__Required work__. Lines to restate from the data below: from the one containing "- [Sigma.js](http://sigmajs.org/) ***" to the one containing "- [Highcharts](https://www.highcharts.com/) ***", both included. Give them again exactly, and only them.

__Saved entries__.
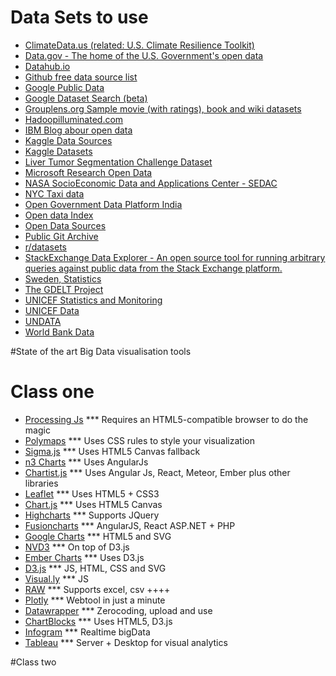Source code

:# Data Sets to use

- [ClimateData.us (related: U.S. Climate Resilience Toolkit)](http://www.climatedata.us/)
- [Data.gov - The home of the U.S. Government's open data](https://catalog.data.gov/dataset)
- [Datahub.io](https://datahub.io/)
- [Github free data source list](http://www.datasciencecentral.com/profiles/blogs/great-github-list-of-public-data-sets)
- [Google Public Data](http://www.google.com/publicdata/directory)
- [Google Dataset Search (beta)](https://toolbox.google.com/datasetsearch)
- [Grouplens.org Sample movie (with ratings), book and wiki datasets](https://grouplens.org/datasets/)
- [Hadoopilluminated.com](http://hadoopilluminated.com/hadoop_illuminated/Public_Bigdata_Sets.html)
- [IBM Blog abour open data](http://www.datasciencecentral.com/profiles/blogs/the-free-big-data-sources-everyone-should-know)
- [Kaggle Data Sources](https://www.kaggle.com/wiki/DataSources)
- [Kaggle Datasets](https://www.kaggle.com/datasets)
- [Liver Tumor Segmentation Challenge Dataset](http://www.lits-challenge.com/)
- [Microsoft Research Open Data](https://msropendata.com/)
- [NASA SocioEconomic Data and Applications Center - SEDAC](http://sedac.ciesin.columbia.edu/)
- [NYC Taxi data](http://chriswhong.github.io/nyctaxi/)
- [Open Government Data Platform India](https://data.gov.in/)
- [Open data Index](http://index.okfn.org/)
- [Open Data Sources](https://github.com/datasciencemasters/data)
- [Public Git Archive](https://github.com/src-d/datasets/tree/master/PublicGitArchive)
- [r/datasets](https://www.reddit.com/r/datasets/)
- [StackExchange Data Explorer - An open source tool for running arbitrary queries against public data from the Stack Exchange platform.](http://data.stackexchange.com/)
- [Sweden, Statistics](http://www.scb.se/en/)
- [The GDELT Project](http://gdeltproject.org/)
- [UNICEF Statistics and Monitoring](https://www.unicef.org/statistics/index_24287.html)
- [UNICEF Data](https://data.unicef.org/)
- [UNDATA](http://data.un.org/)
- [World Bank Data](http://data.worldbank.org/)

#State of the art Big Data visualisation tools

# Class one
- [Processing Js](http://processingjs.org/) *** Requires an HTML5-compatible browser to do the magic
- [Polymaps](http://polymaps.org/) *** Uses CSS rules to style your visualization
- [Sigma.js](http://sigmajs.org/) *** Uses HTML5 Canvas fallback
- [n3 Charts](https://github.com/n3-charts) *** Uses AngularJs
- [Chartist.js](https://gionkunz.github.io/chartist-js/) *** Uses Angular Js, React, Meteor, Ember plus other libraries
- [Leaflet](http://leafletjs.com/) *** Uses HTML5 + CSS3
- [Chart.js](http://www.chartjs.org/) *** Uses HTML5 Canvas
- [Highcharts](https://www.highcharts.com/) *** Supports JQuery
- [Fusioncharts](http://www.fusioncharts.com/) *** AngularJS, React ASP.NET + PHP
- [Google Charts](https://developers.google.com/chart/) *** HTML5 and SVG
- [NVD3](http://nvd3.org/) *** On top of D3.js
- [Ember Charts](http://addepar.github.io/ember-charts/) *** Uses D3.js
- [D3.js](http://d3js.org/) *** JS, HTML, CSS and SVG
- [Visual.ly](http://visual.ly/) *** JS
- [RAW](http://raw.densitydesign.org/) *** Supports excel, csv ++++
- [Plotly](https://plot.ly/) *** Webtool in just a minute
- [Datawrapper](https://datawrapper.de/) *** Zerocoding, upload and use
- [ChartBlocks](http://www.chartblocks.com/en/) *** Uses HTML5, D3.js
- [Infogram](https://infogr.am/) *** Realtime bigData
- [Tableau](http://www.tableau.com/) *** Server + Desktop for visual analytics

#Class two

__Answer for the task__.
- [Sigma.js](http://sigmajs.org/) *** Uses HTML5 Canvas fallback
- [n3 Charts](https://github.com/n3-charts) *** Uses AngularJs
- [Chartist.js](https://gionkunz.github.io/chartist-js/) *** Uses Angular Js, React, Meteor, Ember plus other libraries
- [Leaflet](http://leafletjs.com/) *** Uses HTML5 + CSS3
- [Chart.js](http://www.chartjs.org/) *** Uses HTML5 Canvas
- [Highcharts](https://www.highcharts.com/) *** Supports JQuery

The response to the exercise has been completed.